## Task goal:
Tally the lines below that contain the word "used", and give only that number.

## Stored records:
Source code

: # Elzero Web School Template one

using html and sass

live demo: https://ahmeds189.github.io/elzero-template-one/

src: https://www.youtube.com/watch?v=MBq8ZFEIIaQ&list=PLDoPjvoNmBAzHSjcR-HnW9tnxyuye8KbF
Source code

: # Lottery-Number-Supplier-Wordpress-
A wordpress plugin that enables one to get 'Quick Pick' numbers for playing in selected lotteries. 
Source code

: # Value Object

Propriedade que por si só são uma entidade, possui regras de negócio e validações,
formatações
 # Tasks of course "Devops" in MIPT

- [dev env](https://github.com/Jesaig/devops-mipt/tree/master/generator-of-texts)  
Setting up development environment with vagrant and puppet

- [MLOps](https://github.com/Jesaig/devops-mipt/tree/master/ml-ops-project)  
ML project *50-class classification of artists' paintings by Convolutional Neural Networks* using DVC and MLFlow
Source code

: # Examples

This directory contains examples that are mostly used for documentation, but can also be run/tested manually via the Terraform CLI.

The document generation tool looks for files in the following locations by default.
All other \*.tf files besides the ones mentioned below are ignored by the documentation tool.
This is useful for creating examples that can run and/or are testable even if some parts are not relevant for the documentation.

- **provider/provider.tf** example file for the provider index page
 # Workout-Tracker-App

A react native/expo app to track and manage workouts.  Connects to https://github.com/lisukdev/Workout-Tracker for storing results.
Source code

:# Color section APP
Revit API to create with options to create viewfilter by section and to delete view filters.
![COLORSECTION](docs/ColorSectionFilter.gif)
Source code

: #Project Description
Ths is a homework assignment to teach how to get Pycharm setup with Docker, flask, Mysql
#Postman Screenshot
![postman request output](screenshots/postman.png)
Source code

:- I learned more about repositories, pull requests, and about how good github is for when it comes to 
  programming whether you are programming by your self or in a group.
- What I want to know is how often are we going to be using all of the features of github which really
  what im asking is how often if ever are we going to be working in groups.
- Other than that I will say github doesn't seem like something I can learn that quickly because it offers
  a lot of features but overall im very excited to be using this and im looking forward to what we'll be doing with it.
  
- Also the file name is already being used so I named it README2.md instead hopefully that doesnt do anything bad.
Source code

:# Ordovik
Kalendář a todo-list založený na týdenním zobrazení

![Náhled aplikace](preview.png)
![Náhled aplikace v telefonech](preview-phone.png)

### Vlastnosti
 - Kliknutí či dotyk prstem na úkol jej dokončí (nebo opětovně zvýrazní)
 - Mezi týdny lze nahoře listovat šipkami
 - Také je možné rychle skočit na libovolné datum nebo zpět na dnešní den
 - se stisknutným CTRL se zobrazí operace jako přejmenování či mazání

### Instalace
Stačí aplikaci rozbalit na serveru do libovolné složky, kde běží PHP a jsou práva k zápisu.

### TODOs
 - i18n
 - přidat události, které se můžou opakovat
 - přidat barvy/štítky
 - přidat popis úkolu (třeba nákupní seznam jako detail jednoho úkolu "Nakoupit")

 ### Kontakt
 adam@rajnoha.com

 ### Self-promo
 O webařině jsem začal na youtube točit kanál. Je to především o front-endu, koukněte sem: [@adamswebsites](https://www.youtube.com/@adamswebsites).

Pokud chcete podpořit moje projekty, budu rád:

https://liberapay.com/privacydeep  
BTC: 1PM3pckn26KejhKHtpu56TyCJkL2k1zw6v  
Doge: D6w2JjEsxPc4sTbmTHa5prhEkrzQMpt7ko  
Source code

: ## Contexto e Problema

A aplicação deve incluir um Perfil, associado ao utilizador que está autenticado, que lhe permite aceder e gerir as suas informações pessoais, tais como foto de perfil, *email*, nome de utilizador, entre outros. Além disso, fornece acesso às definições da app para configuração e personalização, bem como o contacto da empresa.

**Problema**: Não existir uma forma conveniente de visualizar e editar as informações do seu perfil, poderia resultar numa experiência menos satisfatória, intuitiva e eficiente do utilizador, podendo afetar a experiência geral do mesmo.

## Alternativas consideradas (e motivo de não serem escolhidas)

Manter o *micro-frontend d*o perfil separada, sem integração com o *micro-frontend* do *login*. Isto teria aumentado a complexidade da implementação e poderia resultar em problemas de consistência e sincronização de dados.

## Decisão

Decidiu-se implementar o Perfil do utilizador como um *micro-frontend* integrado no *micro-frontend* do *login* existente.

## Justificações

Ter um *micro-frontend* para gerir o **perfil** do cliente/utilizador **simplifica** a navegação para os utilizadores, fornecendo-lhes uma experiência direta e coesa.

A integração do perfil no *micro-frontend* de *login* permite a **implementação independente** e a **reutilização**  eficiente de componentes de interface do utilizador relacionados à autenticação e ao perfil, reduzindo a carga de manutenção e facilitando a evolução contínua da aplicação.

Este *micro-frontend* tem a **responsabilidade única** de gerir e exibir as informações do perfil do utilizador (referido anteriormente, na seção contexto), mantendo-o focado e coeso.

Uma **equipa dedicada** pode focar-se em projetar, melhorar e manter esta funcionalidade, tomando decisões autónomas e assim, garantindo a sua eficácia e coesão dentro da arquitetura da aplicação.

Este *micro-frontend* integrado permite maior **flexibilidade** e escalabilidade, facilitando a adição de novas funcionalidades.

## Output below:
2